9, Bulan Puncak. Tahun 1927.
Perubahan rencana yang dibentuk China dan Caellan membuat Elliot dan Elena semakin yakin bahwa pemuda itu memang pantas untuk dipercaya. Meski begitu Caellan tidak bisa merayakan usahanya dulu. Ia belum tentu menang. Ia memang telah mendapatkan kedua bocah itu dan berhasil mengalihkan China Lau, tetapi Jenderal Trevor masih terus mengawasi. Sang jenderal telah mengirim anak-anak buah yang akan bergabung dengan tim barunya sebentar lagi.
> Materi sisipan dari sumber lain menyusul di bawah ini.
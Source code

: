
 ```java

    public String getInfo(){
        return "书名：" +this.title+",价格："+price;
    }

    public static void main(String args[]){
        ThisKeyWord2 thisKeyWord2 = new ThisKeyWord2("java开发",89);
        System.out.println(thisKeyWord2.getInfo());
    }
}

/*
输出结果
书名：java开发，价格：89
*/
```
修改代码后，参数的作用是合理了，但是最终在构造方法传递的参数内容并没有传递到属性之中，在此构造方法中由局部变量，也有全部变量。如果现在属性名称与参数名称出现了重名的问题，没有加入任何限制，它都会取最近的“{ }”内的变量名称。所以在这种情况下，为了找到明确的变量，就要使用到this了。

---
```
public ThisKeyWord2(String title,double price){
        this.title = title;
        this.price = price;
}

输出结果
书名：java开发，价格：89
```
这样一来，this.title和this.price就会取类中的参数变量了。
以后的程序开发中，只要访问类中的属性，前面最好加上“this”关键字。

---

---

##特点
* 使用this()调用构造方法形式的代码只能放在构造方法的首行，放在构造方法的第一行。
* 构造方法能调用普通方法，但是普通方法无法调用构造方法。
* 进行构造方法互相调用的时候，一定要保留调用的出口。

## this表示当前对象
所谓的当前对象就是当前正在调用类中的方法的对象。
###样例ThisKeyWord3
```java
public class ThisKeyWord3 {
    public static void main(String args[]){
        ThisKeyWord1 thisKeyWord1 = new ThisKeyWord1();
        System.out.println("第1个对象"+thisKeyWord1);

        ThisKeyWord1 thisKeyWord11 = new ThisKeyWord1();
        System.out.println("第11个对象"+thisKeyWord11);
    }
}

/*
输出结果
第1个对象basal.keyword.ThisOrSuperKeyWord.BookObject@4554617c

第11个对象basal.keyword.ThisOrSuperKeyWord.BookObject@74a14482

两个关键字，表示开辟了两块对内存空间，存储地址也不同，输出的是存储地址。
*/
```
Namun apa lagi yang perlu Caellan takutkan? Ia hanya perlu mengkhawatirkan Rayford. Hal apa pun yang dikorbankannya saat ini akan berbuah manis. Caellan yakin itu, sehingga ketika dia sengaja menyayat telapak tangan, tak ada yang disesalinya. Ia mengabaikan segala peringatan Camon dan Donatino yang selalu menyertainya kemana pun Caellan pergi. Ia juga tidak meminum obat-obatan kendati kepalanya pusing luar biasa dan jantungnya berdebar kencang. Caellan memilih untuk mengunci diri di toilet kereta dan memandang bayangan wajahnya lekat-le-kat, meresapi cakram warna dan gelombang psikedelik yang terpancar dari lukanya.
Ah, aroma darah yang begitu pekat.
"Caellan?" pintu toilet digedor dan suara Elena menggaung. "Kenapa ada cangkir pecah di mejamu? Omong-omong para suruhan Jenderal sudah datang. Mereka berenam."
Caellan membuka pintu dan Elena terkejut melihat lukanya yang masih segar. "Lukamu cukup besar!" seru gadis itu. Gelombang emosinya beriak memusingkan di mata Caellan. "Kau mau kuambilkan perban?"
"Tidak apa-apa, Manis, tetapi bolehkah aku merepotkanmu sejenak? Tolong bersihkan pecahan cangkir itu. Akan kutemui orang suruhan Jenderal. Bergabunglah dengan kami setelah kau usai."
"Tak masalah! Dan, astaga, obati dulu lukamu. Itu mengerikan. Kalau kau tidak segera membalut perban, darahnya akan keluar lagi."
Caellan tak mengindahkan. Dengan tenang ia turun dari kereta dan menemui para pria bertubuh besar yang menunggu di luar stasiun. Mereka telah dihubungi China, dan berkumpul dari berbagai penjuru kota menuju stasiun kecil yang menjadi tempat ketiga diadakannya tur sirkus. Sebagaimana biasanya, orang-orang sibuk berlalu-lalang di lapangan, sehingga bangunan kecil stasiun itu sendiri tidak digunakan. Caellan mengajak para pria itu untuk memasuki sebuah ruangan yang dulunya digunakan sebagai kantor, menutup pintunya, lantas memejamkan mata.
Ketika Caellan berbalik menatap para pria itu, kedua mata biru pucatnya telah menghitam legam.